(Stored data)
####################
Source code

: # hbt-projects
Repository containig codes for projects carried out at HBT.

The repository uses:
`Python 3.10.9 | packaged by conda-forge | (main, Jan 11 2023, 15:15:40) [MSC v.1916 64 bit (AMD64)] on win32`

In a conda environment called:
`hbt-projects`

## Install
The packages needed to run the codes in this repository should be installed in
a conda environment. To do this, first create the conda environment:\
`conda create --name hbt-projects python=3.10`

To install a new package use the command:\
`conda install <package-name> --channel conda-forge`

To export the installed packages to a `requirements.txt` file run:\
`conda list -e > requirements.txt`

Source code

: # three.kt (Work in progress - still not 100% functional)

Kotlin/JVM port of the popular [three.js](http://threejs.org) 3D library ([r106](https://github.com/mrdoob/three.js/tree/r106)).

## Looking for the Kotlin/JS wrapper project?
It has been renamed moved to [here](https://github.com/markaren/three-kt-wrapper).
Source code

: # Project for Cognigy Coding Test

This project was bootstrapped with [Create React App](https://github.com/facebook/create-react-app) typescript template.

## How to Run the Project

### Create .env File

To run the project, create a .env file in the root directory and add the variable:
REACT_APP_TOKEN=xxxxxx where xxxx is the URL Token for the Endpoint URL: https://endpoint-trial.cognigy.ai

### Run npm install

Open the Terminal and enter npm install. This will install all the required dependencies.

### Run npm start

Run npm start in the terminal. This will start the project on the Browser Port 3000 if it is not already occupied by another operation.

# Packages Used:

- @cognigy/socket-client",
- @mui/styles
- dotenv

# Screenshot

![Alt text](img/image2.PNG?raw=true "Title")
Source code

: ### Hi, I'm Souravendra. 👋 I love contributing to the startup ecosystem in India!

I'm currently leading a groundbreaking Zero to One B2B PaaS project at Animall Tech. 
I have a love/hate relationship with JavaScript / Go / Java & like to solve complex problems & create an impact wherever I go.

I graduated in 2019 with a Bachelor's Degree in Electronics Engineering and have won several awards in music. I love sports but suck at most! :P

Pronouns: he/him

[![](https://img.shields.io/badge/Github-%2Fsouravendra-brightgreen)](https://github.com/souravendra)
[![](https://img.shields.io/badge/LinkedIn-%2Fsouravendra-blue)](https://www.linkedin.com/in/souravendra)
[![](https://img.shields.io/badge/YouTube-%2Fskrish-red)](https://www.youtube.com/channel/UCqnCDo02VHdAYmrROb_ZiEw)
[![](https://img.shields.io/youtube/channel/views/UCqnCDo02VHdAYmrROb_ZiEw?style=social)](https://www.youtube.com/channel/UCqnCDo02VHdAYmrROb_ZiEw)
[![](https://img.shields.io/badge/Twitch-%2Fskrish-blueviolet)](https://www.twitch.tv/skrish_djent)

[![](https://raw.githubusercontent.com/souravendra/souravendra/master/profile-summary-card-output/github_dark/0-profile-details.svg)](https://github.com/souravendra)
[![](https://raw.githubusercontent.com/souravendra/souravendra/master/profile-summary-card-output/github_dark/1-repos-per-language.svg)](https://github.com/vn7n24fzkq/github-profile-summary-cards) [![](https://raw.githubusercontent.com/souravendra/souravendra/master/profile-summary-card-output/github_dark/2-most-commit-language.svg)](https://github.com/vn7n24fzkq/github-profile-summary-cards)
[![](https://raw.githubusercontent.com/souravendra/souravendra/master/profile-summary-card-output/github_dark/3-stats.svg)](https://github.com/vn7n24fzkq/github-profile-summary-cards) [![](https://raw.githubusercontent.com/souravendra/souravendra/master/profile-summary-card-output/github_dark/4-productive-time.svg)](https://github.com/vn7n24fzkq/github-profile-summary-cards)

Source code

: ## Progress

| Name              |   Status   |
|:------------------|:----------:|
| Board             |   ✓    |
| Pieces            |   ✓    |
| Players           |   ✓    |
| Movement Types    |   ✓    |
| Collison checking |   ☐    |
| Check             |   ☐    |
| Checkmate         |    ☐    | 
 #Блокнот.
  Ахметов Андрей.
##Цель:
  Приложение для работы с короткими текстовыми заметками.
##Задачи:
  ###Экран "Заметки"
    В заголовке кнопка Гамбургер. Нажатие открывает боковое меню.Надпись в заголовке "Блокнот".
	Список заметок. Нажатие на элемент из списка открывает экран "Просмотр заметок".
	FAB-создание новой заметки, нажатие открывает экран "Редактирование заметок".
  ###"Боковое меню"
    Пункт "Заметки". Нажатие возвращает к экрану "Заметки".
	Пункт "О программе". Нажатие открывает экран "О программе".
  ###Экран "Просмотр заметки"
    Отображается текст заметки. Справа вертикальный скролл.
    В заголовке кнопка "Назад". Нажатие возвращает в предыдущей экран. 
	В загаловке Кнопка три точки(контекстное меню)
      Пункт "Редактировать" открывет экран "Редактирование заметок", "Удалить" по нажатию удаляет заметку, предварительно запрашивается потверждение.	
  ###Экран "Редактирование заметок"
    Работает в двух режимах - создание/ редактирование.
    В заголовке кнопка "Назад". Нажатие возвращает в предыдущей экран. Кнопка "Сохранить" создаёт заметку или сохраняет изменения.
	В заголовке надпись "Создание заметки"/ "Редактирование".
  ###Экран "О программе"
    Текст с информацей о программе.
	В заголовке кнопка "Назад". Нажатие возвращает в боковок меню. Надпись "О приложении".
####################
# What you have to do:
Return every record, leaving each line exactly as it was given.

# Answer space:
Source code

: # hbt-projects
Repository containig codes for projects carried out at HBT.

The repository uses:
`Python 3.10.9 | packaged by conda-forge | (main, Jan 11 2023, 15:15:40) [MSC v.1916 64 bit (AMD64)] on win32`

In a conda environment called:
`hbt-projects`

## Install
The packages needed to run the codes in this repository should be installed in
a conda environment. To do this, first create the conda environment:\
`conda create --name hbt-projects python=3.10`

To install a new package use the command:\
`conda install <package-name> --channel conda-forge`

To export the installed packages to a `requirements.txt` file run:\
`conda list -e > requirements.txt`

Source code

: # three.kt (Work in progress - still not 100% functional)

Kotlin/JVM port of the popular [three.js](http://threejs.org) 3D library ([r106](https://github.com/mrdoob/three.js/tree/r106)).

## Looking for the Kotlin/JS wrapper project?
It has been renamed moved to [here](https://github.com/markaren/three-kt-wrapper).
Source code

: # Project for Cognigy Coding Test

This project was bootstrapped with [Create React App](https://github.com/facebook/create-react-app) typescript template.

## How to Run the Project

### Create .env File

To run the project, create a .env file in the root directory and add the variable:
REACT_APP_TOKEN=xxxxxx where xxxx is the URL Token for the Endpoint URL: https://endpoint-trial.cognigy.ai

### Run npm install

Open the Terminal and enter npm install. This will install all the required dependencies.

### Run npm start

Run npm start in the terminal. This will start the project on the Browser Port 3000 if it is not already occupied by another operation.

# Packages Used:

- @cognigy/socket-client",
- @mui/styles
- dotenv

# Screenshot

![Alt text](img/image2.PNG?raw=true "Title")
Source code

: ### Hi, I'm Souravendra. 👋 I love contributing to the startup ecosystem in India!

I'm currently leading a groundbreaking Zero to One B2B PaaS project at Animall Tech. 
I have a love/hate relationship with JavaScript / Go / Java & like to solve complex problems & create an impact wherever I go.

I graduated in 2019 with a Bachelor's Degree in Electronics Engineering and have won several awards in music. I love sports but suck at most! :P

Pronouns: he/him

[![](https://img.shields.io/badge/Github-%2Fsouravendra-brightgreen)](https://github.com/souravendra)
[![](https://img.shields.io/badge/LinkedIn-%2Fsouravendra-blue)](https://www.linkedin.com/in/souravendra)
[![](https://img.shields.io/badge/YouTube-%2Fskrish-red)](https://www.youtube.com/channel/UCqnCDo02VHdAYmrROb_ZiEw)
[![](https://img.shields.io/youtube/channel/views/UCqnCDo02VHdAYmrROb_ZiEw?style=social)](https://www.youtube.com/channel/UCqnCDo02VHdAYmrROb_ZiEw)
[![](https://img.shields.io/badge/Twitch-%2Fskrish-blueviolet)](https://www.twitch.tv/skrish_djent)

[![](https://raw.githubusercontent.com/souravendra/souravendra/master/profile-summary-card-output/github_dark/0-profile-details.svg)](https://github.com/souravendra)
[![](https://raw.githubusercontent.com/souravendra/souravendra/master/profile-summary-card-output/github_dark/1-repos-per-language.svg)](https://github.com/vn7n24fzkq/github-profile-summary-cards) [![](https://raw.githubusercontent.com/souravendra/souravendra/master/profile-summary-card-output/github_dark/2-most-commit-language.svg)](https://github.com/vn7n24fzkq/github-profile-summary-cards)
[![](https://raw.githubusercontent.com/souravendra/souravendra/master/profile-summary-card-output/github_dark/3-stats.svg)](https://github.com/vn7n24fzkq/github-profile-summary-cards) [![](https://raw.githubusercontent.com/souravendra/souravendra/master/profile-summary-card-output/github_dark/4-productive-time.svg)](https://github.com/vn7n24fzkq/github-profile-summary-cards)

Source code

: ## Progress

| Name              |   Status   |
|:------------------|:----------:|
| Board             |   ✓    |
| Pieces            |   ✓    |
| Players           |   ✓    |
| Movement Types    |   ✓    |
| Collison checking |   ☐    |
| Check             |   ☐    |
| Checkmate         |    ☐    | 
 #Блокнот.
  Ахметов Андрей.
##Цель:
  Приложение для работы с короткими текстовыми заметками.
##Задачи:
  ###Экран "Заметки"
    В заголовке кнопка Гамбургер. Нажатие открывает боковое меню.Надпись в заголовке "Блокнот".
	Список заметок. Нажатие на элемент из списка открывает экран "Просмотр заметок".
	FAB-создание новой заметки, нажатие открывает экран "Редактирование заметок".
  ###"Боковое меню"
    Пункт "Заметки". Нажатие возвращает к экрану "Заметки".
	Пункт "О программе". Нажатие открывает экран "О программе".
  ###Экран "Просмотр заметки"
    Отображается текст заметки. Справа вертикальный скролл.
    В заголовке кнопка "Назад". Нажатие возвращает в предыдущей экран. 
	В загаловке Кнопка три точки(контекстное меню)
      Пункт "Редактировать" открывет экран "Редактирование заметок", "Удалить" по нажатию удаляет заметку, предварительно запрашивается потверждение.	
  ###Экран "Редактирование заметок"
    Работает в двух режимах - создание/ редактирование.
    В заголовке кнопка "Назад". Нажатие возвращает в предыдущей экран. Кнопка "Сохранить" создаёт заметку или сохраняет изменения.
	В заголовке надпись "Создание заметки"/ "Редактирование".
  ###Экран "О программе"
    Текст с информацей о программе.
	В заголовке кнопка "Назад". Нажатие возвращает в боковок меню. Надпись "О приложении".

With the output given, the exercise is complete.